● EXERCISE AIM
Every line of the listing that holds the word "fiabilidad" should be returned.

● DATA RECORDS
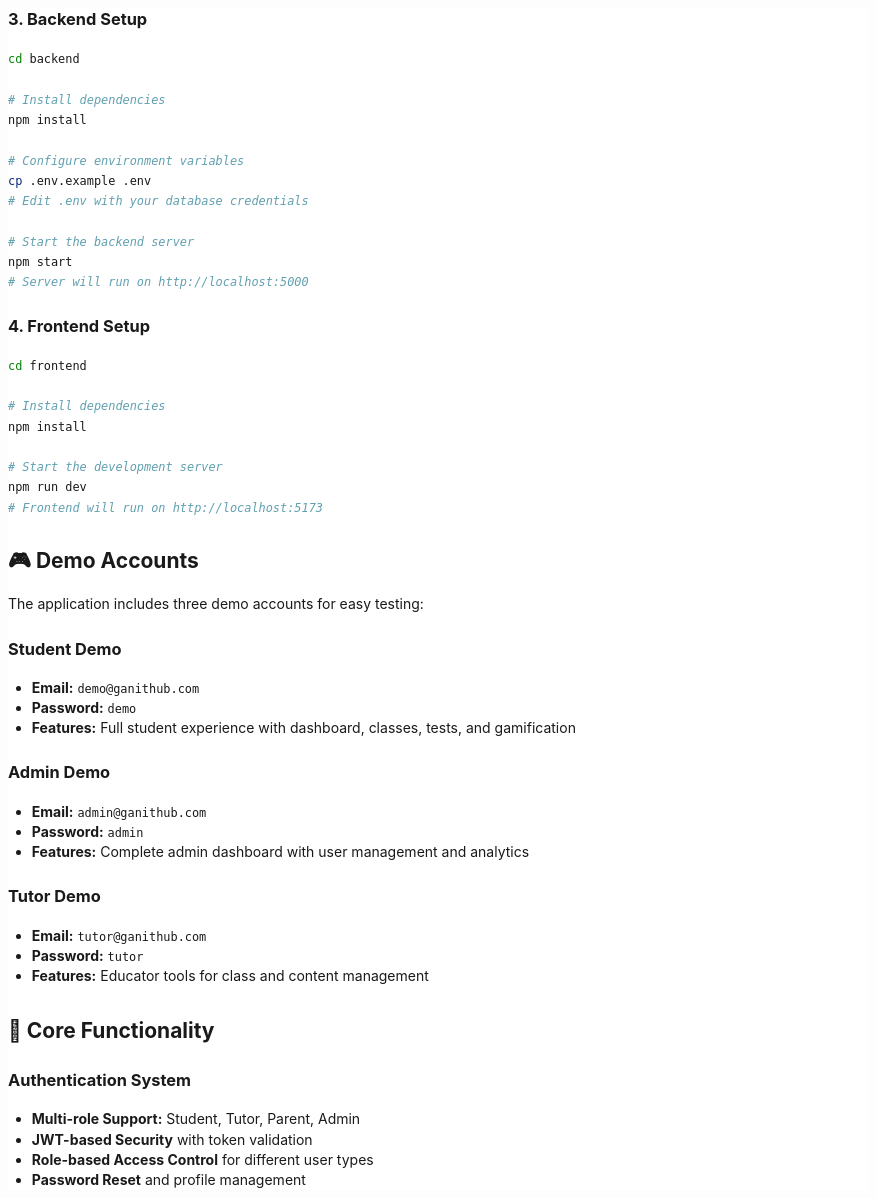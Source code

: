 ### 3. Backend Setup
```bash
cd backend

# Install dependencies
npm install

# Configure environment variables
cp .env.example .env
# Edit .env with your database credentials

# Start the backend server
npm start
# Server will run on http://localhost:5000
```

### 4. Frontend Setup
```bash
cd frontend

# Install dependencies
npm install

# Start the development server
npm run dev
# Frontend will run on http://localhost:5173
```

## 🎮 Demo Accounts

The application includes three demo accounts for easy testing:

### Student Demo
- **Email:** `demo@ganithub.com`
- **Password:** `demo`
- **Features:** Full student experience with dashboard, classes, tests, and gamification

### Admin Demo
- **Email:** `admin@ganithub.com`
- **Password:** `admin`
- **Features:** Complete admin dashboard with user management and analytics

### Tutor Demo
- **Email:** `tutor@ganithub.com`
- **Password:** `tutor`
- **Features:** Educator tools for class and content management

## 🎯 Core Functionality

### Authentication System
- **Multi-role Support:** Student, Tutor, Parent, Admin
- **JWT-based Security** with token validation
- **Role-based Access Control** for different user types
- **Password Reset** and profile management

...

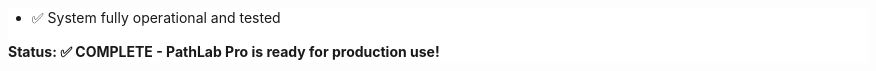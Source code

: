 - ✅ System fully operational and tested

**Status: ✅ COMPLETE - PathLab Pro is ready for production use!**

...

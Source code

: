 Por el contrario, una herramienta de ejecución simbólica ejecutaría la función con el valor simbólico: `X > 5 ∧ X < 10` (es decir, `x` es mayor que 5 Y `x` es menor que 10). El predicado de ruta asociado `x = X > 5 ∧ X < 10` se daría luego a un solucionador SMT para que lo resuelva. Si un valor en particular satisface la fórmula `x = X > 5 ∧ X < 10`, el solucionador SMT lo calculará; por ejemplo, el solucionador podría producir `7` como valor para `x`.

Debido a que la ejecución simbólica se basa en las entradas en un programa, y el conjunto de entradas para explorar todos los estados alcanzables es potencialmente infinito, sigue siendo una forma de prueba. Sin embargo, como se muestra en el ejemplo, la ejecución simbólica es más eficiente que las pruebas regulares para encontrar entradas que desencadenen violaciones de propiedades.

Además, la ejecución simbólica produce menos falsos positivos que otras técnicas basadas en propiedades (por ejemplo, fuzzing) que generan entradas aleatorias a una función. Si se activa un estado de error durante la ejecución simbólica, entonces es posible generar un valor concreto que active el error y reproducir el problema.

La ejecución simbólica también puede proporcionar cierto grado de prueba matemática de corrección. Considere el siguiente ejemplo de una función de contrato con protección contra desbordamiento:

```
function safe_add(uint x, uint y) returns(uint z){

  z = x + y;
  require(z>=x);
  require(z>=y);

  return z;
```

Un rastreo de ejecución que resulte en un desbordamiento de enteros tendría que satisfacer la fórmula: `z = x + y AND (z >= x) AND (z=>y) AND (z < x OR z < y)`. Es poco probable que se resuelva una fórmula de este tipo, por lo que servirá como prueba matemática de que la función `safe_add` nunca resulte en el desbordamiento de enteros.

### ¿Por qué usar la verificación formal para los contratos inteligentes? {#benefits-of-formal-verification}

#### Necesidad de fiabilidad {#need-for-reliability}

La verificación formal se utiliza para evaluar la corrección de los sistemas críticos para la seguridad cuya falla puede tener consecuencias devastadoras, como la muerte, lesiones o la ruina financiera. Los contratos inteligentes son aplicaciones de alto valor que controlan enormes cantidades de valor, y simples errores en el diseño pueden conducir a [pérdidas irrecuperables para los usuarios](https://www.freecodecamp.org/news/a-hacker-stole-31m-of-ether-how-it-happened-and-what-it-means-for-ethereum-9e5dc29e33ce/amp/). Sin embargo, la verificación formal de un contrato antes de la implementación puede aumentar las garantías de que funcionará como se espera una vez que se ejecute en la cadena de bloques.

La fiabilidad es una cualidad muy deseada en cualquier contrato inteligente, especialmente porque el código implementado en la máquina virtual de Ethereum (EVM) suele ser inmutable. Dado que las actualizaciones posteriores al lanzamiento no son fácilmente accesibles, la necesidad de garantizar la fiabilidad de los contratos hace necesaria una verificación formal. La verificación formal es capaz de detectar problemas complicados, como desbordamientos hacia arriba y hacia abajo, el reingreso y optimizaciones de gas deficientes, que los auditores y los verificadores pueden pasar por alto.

● ANSWER SECTION
#### Necesidad de fiabilidad {#need-for-reliability}
La fiabilidad es una cualidad muy deseada en cualquier contrato inteligente, especialmente porque el código implementado en la máquina virtual de Ethereum (EVM) suele ser inmutable. Dado que las actualizaciones posteriores al lanzamiento no son fácilmente accesibles, la necesidad de garantizar la fiabilidad de los contratos hace necesaria una verificación formal. La verificación formal es capaz de detectar problemas complicados, como desbordamientos hacia arriba y hacia abajo, el reingreso y optimizaciones de gas deficientes, que los auditores y los verificadores pueden pasar por alto.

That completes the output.